Surface self-nanocrystallization and -lubricating dependent wear resistance of austenitic steels at same initial hardness level

In the present paper, two austenitic wear-resistant steels, namely 110Mn13 and 0Cr17Ni10Mn5Mo2 steels, were cold-rolled to a same hardness level of ∼270 HV. Mechanical properties and wear resistance under various applied loads were tested. The deformed microstructure, worn surface morphologies and wear debris were discussed to analyze the wear resistance. Results showed that a higher density of deformation twins and dislocations were generated in the 0Cr17Ni10Mn5Mo2 steel to reach a same hardness level with the 110Mn13 steel. Consequently, the 0Cr17Ni10Mn5Mo2 steel obtained higher yield strength (736 MPa) but lower ultimate strength (896 MPa), elongation (30.5%) and strain hardening rate than the 110Mn13 steel when the impact absorption energies were at a similar level of ∼170 J. The weight loss of the 0Cr17Ni10Mn5Mo2 steel reduced by over 40% compared to that of the 110Mn13 steel under the selected wear conditions.
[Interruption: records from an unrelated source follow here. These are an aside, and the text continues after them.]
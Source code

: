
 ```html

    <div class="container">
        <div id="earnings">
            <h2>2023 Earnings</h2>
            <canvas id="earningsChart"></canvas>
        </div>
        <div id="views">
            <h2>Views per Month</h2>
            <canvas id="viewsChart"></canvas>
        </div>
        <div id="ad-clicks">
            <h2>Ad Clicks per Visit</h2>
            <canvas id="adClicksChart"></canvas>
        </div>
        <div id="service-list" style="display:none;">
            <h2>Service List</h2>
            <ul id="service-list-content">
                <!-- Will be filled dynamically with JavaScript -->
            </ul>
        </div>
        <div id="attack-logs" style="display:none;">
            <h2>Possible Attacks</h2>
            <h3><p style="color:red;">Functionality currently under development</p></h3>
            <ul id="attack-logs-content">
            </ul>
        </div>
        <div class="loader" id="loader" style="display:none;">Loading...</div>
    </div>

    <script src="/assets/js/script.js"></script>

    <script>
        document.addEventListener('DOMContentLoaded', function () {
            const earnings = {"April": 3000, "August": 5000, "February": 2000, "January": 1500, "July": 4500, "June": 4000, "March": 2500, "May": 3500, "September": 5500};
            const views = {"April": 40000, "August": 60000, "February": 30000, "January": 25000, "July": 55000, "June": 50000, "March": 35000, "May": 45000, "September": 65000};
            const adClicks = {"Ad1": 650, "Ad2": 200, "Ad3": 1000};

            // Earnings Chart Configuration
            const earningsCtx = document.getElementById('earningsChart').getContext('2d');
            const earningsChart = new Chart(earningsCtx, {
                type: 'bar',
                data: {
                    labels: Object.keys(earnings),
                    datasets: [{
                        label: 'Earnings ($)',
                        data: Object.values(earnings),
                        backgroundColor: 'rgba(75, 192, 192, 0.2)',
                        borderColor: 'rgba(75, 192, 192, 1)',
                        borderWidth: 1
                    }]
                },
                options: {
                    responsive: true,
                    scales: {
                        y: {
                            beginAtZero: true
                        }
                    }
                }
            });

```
With the cold-rolled microstructure, the worn surface of both the test steels produced nanocrystalline layers. The nanocrystalline layer thickness of the 0Cr17Ni10Mn5Mo2 steel was over 5 μm, far larger than that of the 110Mn13 steel. Meanwhile, with the wear debris containing Cr-oxide adhering to the worn surface, which could facilitate the self-lubricating effect, the 0Cr17Ni10Mn5Mo2 steel presented better wear resistance than the 110Mn13 steel.